Case 009
the secret files of new york art detective
Walter Lin P.I.
The Familiar Shadows
For a year, I’ve been at it. Grinding, pushing, trying to force the pieces to fit together. I’ve taken my old prints and dragged them to their framed conclusions—polishing them until they gleam like something worth holding on to. I’ve built up the website, poured hours into learning the language of SEO, reshaped the studio until it felt like a place where work could actually happen. And then there’s the social media—the endless churn, a tide that never pulls you where you need to go.
I thought all of this would lead somewhere. And it has, I guess. But all I’ve done is arrive at an impasse, staring at a wall that refuses to move.
The work surrounds me, a silent jury. It haunts the studio, claims the walls of my house like a slow-moving shadow. It even lurks beneath my bed, as if waiting for me to trip over it in the dark. I’ve created all this, and yet I can’t seem to find a way to set it free, to get it out where it belongs.

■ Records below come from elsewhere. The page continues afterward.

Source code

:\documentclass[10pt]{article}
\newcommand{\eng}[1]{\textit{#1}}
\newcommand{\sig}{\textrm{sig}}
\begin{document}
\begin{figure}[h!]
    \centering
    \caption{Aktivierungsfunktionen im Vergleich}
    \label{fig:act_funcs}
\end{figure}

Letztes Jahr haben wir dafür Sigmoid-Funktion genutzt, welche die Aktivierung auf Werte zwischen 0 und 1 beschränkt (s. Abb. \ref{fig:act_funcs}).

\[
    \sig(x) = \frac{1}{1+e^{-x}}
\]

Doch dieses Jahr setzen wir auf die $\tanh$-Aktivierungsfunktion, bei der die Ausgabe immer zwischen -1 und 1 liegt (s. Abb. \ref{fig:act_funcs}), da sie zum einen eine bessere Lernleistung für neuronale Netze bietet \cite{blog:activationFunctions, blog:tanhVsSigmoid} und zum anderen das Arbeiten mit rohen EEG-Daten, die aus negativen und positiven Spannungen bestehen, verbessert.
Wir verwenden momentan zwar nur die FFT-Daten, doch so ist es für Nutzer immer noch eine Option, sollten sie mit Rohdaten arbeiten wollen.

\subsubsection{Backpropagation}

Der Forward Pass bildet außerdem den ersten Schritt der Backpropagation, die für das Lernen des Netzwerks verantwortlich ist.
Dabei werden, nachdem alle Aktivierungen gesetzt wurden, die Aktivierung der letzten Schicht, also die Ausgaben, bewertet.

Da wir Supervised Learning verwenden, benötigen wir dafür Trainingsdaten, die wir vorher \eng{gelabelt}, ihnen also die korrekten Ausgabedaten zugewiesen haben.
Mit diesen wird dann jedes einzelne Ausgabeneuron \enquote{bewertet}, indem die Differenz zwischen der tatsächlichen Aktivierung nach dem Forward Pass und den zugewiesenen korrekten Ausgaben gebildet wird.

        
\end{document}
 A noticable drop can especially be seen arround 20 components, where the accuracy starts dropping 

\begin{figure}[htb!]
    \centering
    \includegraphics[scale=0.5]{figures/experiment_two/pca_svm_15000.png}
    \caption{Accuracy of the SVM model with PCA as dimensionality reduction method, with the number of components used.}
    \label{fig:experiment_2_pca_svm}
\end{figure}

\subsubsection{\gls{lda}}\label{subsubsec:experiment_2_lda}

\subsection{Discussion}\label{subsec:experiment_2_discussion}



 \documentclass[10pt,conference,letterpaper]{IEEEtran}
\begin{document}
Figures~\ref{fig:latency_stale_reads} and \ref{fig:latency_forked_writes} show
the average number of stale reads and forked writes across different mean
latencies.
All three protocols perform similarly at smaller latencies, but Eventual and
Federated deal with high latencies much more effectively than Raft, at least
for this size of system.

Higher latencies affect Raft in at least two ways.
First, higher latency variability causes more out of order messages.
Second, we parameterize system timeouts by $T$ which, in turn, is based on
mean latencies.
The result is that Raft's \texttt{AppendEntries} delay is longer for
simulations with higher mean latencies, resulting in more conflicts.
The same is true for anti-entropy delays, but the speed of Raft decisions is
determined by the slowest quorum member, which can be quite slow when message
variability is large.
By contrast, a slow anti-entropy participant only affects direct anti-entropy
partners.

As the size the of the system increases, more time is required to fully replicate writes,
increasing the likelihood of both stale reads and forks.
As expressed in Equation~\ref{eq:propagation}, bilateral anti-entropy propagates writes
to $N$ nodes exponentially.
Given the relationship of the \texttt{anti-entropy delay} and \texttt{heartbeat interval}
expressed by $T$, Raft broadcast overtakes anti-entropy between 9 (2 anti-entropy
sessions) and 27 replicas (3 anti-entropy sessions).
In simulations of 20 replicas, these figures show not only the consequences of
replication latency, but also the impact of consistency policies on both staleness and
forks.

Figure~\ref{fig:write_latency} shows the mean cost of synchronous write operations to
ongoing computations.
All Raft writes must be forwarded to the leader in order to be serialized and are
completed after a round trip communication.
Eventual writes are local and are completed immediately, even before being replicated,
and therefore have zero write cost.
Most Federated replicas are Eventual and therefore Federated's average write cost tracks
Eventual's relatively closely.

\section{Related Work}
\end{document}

I’ve toyed with the idea of dumping it—just getting rid of the lot, severing the ties that hold me here. But no, that’s a waste, isn’t it? There’s always the notion of a studio sale, but selling it that way feels like admitting defeat. It undercuts the work, makes it feel smaller than it is. And either way, I’m back to the same problem: how do I get people to see it?
Once again, I find myself lost. And this isn’t new—it’s an old, worn-out place. One I’ve been before, one I thought I’d escaped. But here I am, back in its grasp, staring into the same void. Wherever this is, it’s far too familiar.
The only way out is through. I’ve done it before—I’ve clawed my way up and out, found the strength when there didn’t seem to be any left. I’ll do it again. I have to. Because the alternative is letting the shadows win, and that’s a game I’m not willing to lose. Not yet.